Leveraged loans will increasingly consist of two pieces with different maturities, one having an earlier due date that meets the needs of the growing number of CLOs that are reaching the end of their reinvestment periods, Tim Broadbent, head of Americas leveraged loan syndicate at Barclays Plc, said in a telephone interview.
CLOs are a type of collateralized loan obligation that buy high-yield loans and package them into securities of varying risk and return. When CLOs are in their reinvestment period, they can reinvest principal proceeds back into the loan market. Once they get to the end of their reinvestment periods, those proceeds will be directed toward repaying the fund’s liabilities.
Michelle Mohr, a spokeswoman for US Airways, and David Prichard, a spokesman for Madison, Wisconsin-based Spectrum Brands, declined to comment on the companies’ financings.
Credit Suisse arranged $1.15 billion of term loans helping Spectrum Brands, whose products include Black & Decker home appliances and Remington hair dryers, to refinance more expensive bonds, Bloomberg data show.
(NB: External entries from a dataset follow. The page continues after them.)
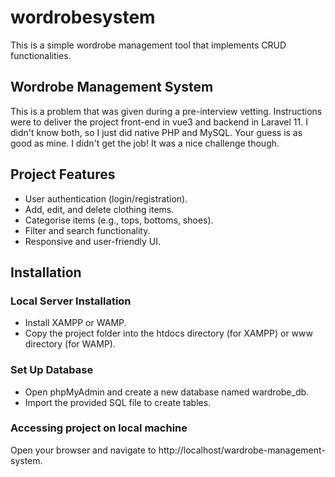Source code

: # wordrobesystem
This is a simple wordrobe management tool that implements CRUD functionalities.
## Wordrobe Management System

This is a problem that was given during a pre-interview vetting. Instructions were to deliver the project front-end in vue3 and backend in Laravel 11. I didn't know both, so I just did native PHP and MySQL. Your guess is as good as mine. I didn't get the job! It was a nice challenge though.
## Project Features
- User authentication (login/registration).  
- Add, edit, and delete clothing items.  
- Categorise items (e.g., tops, bottoms, shoes).  
- Filter and search functionality.  
- Responsive and user-friendly UI.
## Installation
### Local Server Installation
- Install XAMPP or WAMP.
- Copy the project folder into the htdocs directory (for XAMPP) or www directory (for WAMP).
### Set Up Database
- Open phpMyAdmin and create a new database named wardrobe_db.
- Import the provided SQL file to create tables.
### Accessing project on local machine
Open your browser and navigate to http://localhost/wardrobe-management-system.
The $850 million four-year piece pays interest at 2.25 percentage points more than the London interbank offered rate, with a 0.75 percent floor on the lending benchmark. The $300 million six-year portion has a spread of 2.75 percentage points and the same Libor floor.
“The borrower loved the lower-cost capital,” Jeff Cohen, co-head of U.S. loan capital markets at Credit Suisse, said in a telephone interview. “They have their place and time for the right kind of issuer.”
Standard & Poor’s estimates Spectrum Brands will produce between $550 million and $600 million of free cash flow this year and next. The firm increased the company’s credit rating to B+, or four levels below investment-grade, citing $50 million of interest cost savings from the refinancing and its ability to reduce debt.
Barclays arranged $1.2 billion of term loans including a shorter duration carve-out for Fairmount Minerals Ltd., helping the Chesterland, Ohio-based company finance its purchase of FTS International’s sand-mining business.
A $325 million portion, due in March 2017, was offered to investors at a rate of 4 percentage points more than Libor with no minimum on the lending benchmark, according to a person with knowledge of the deal who asked not to be identified because terms are private. An $885 million piece that matures in six years has the same spread, with a 1 percent floor on Libor. Three-month Libor (US0003M), the variable benchmark rate for leveraged loans, was set at 0.262 percent on Aug 23.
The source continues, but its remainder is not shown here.